» **WHAT IS REQUIRED**
Could you please retype the records exactly, minus their pictures?

» **RECORDS FOR THE EXERCISE**
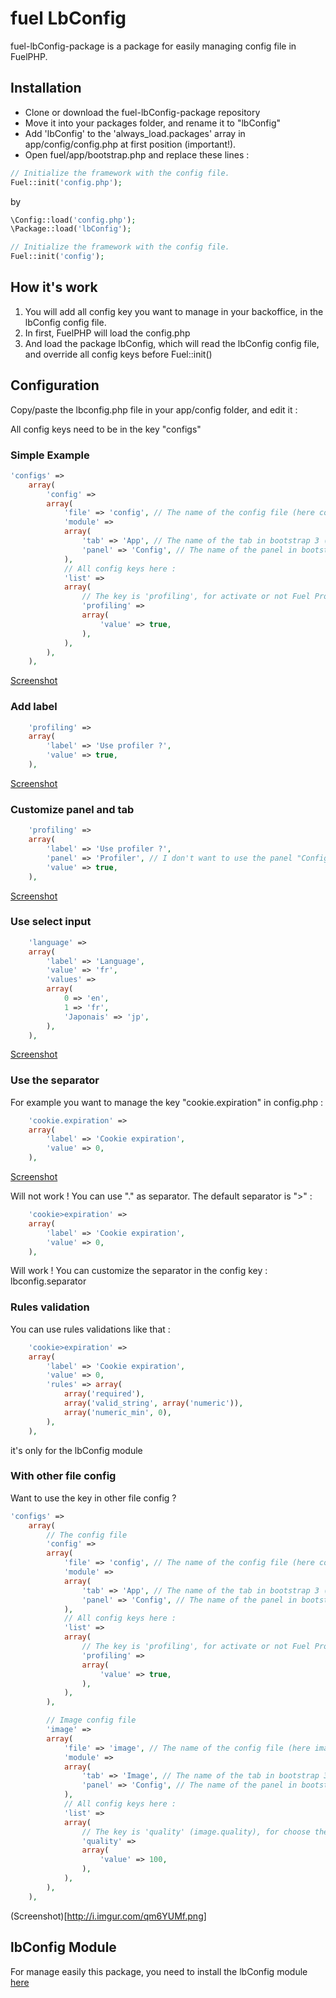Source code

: # fuel LbConfig

fuel-lbConfig-package is a package for easily managing config file in FuelPHP.

## Installation

* Clone or download the fuel-lbConfig-package repository
* Move it into your packages folder, and rename it to "lbConfig"
* Add 'lbConfig' to the 'always_load.packages' array in app/config/config.php at first position (important!).
* Open fuel/app/bootstrap.php and replace these lines : 

```php
// Initialize the framework with the config file.
Fuel::init('config.php');
```

by

```php
\Config::load('config.php');
\Package::load('lbConfig');

// Initialize the framework with the config file.
Fuel::init('config');
```

## How it's work

1. You will add all config key you want to manage in your backoffice, in the lbConfig config file.
2. In first, FuelPHP will load the config.php
3. And load the package lbConfig, which will read the lbConfig config file, and override all config keys before Fuel::init()

## Configuration

Copy/paste the lbconfig.php file in your app/config folder, and edit it :

All config keys need to be in the key "configs"

### Simple Example

```php
'configs' => 
	array(
		'config' => 
		array(
			'file' => 'config', // The name of the config file (here config.php)
			'module' => 
			array(
				'tab' => 'App', // The name of the tab in bootstrap 3 (for config module)
				'panel' => 'Config', // The name of the panel in bootstrap 3
			),
			// All config keys here :
			'list' => 
			array(
				// The key is 'profiling', for activate or not Fuel Profiler
				'profiling' => 
				array(
					'value' => true,
				),
			),
		),
	),
```

[Screenshot](http://i.imgur.com/d1lYKR2.png)

### Add label

```php
	'profiling' => 
	array(
		'label' => 'Use profiler ?',
		'value' => true,
	),
```

[Screenshot](http://i.imgur.com/C2uVSMC.png)


### Customize panel and tab

```php
	'profiling' => 
	array(
		'label' => 'Use profiler ?',
		'panel' => 'Profiler', // I don't want to use the panel "Config"
		'value' => true,
	),
```

[Screenshot](http://i.imgur.com/2AQwHMf.png)

### Use select input

```php
	'language' => 
	array(
		'label' => 'Language',
		'value' => 'fr',
		'values' => 
		array(
			0 => 'en',
			1 => 'fr',
			'Japonais' => 'jp',
		),
	),
```

[Screenshot](http://i.imgur.com/rHrcGcF.png)


### Use the separator

For example you want to manage the key "cookie.expiration" in config.php :
```php
	'cookie.expiration' => 
	array(
		'label' => 'Cookie expiration',
		'value' => 0,
	),
```

[Screenshot](http://i.imgur.com/Rfr11xZ.png)

Will not work ! You can use "." as separator. The default separator is ">" :

```php
	'cookie>expiration' => 
	array(
		'label' => 'Cookie expiration',
		'value' => 0,
	),
```

Will work ! You can customize the separator in the config key : lbconfig.separator

### Rules validation

You can use rules validations like that :

```php
	'cookie>expiration' => 
	array(
		'label' => 'Cookie expiration',
		'value' => 0,
		'rules' => array(
			array('required'),
			array('valid_string', array('numeric')),
			array('numeric_min', 0),
		),
	),
```

it's only for the lbConfig module

### With other file config

Want to use the key in other file config ? 

```php
'configs' => 
	array(
		// The config file
		'config' => 
		array(
			'file' => 'config', // The name of the config file (here config.php)
			'module' => 
			array(
				'tab' => 'App', // The name of the tab in bootstrap 3 (for config module)
				'panel' => 'Config', // The name of the panel in bootstrap 3
			),
			// All config keys here :
			'list' => 
			array(
				// The key is 'profiling', for activate or not Fuel Profiler
				'profiling' => 
				array(
					'value' => true,
				),
			),
		),

		// Image config file
		'image' => 
		array(
			'file' => 'image', // The name of the config file (here image.php)
			'module' => 
			array(
				'tab' => 'Image', // The name of the tab in bootstrap 3 (for config module)
				'panel' => 'Config', // The name of the panel in bootstrap 3
			),
			// All config keys here :
			'list' => 
			array(
				// The key is 'quality' (image.quality), for choose the active theme
				'quality' => 
				array(
					'value' => 100,
				),
			),
		),
	),
```

(Screenshot)[http://i.imgur.com/qm6YUMf.png]

## lbConfig Module

For manage easily this package, you need to install the lbConfig module [here](http://github.com/jhuriez/fuel-config-module)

» **RESULT FOR THIS TASK**
Source code

: # fuel LbConfig

fuel-lbConfig-package is a package for easily managing config file in FuelPHP.

## Installation

* Clone or download the fuel-lbConfig-package repository
* Move it into your packages folder, and rename it to "lbConfig"
* Add 'lbConfig' to the 'always_load.packages' array in app/config/config.php at first position (important!).
* Open fuel/app/bootstrap.php and replace these lines : 

```php
// Initialize the framework with the config file.
Fuel::init('config.php');
```

by

```php
\Config::load('config.php');
\Package::load('lbConfig');

// Initialize the framework with the config file.
Fuel::init('config');
```

## How it's work

1. You will add all config key you want to manage in your backoffice, in the lbConfig config file.
2. In first, FuelPHP will load the config.php
3. And load the package lbConfig, which will read the lbConfig config file, and override all config keys before Fuel::init()

## Configuration

Copy/paste the lbconfig.php file in your app/config folder, and edit it :

All config keys need to be in the key "configs"

### Simple Example

```php
'configs' => 
	array(
		'config' => 
		array(
			'file' => 'config', // The name of the config file (here config.php)
			'module' => 
			array(
				'tab' => 'App', // The name of the tab in bootstrap 3 (for config module)
				'panel' => 'Config', // The name of the panel in bootstrap 3
			),
			// All config keys here :
			'list' => 
			array(
				// The key is 'profiling', for activate or not Fuel Profiler
				'profiling' => 
				array(
					'value' => true,
				),
			),
		),
	),
```

[Screenshot](http://i.imgur.com/d1lYKR2.png)

### Add label

```php
	'profiling' => 
	array(
		'label' => 'Use profiler ?',
		'value' => true,
	),
```

[Screenshot](http://i.imgur.com/C2uVSMC.png)


### Customize panel and tab

```php
	'profiling' => 
	array(
		'label' => 'Use profiler ?',
		'panel' => 'Profiler', // I don't want to use the panel "Config"
		'value' => true,
	),
```

[Screenshot](http://i.imgur.com/2AQwHMf.png)

### Use select input

```php
	'language' => 
	array(
		'label' => 'Language',
		'value' => 'fr',
		'values' => 
		array(
			0 => 'en',
			1 => 'fr',
			'Japonais' => 'jp',
		),
	),
```

[Screenshot](http://i.imgur.com/rHrcGcF.png)


### Use the separator

For example you want to manage the key "cookie.expiration" in config.php :
```php
	'cookie.expiration' => 
	array(
		'label' => 'Cookie expiration',
		'value' => 0,
	),
```

[Screenshot](http://i.imgur.com/Rfr11xZ.png)

Will not work ! You can use "." as separator. The default separator is ">" :

```php
	'cookie>expiration' => 
	array(
		'label' => 'Cookie expiration',
		'value' => 0,
	),
```

Will work ! You can customize the separator in the config key : lbconfig.separator

### Rules validation

You can use rules validations like that :

```php
	'cookie>expiration' => 
	array(
		'label' => 'Cookie expiration',
		'value' => 0,
		'rules' => array(
			array('required'),
			array('valid_string', array('numeric')),
			array('numeric_min', 0),
		),
	),
```

it's only for the lbConfig module

### With other file config

Want to use the key in other file config ? 

```php
'configs' => 
	array(
		// The config file
		'config' => 
		array(
			'file' => 'config', // The name of the config file (here config.php)
			'module' => 
			array(
				'tab' => 'App', // The name of the tab in bootstrap 3 (for config module)
				'panel' => 'Config', // The name of the panel in bootstrap 3
			),
			// All config keys here :
			'list' => 
			array(
				// The key is 'profiling', for activate or not Fuel Profiler
				'profiling' => 
				array(
					'value' => true,
				),
			),
		),

		// Image config file
		'image' => 
		array(
			'file' => 'image', // The name of the config file (here image.php)
			'module' => 
			array(
				'tab' => 'Image', // The name of the tab in bootstrap 3 (for config module)
				'panel' => 'Config', // The name of the panel in bootstrap 3
			),
			// All config keys here :
			'list' => 
			array(
				// The key is 'quality' (image.quality), for choose the active theme
				'quality' => 
				array(
					'value' => 100,
				),
			),
		),
	),
```

(Screenshot)[http://i.imgur.com/qm6YUMf.png]

## lbConfig Module

For manage easily this package, you need to install the lbConfig module [here](http://github.com/jhuriez/fuel-config-module)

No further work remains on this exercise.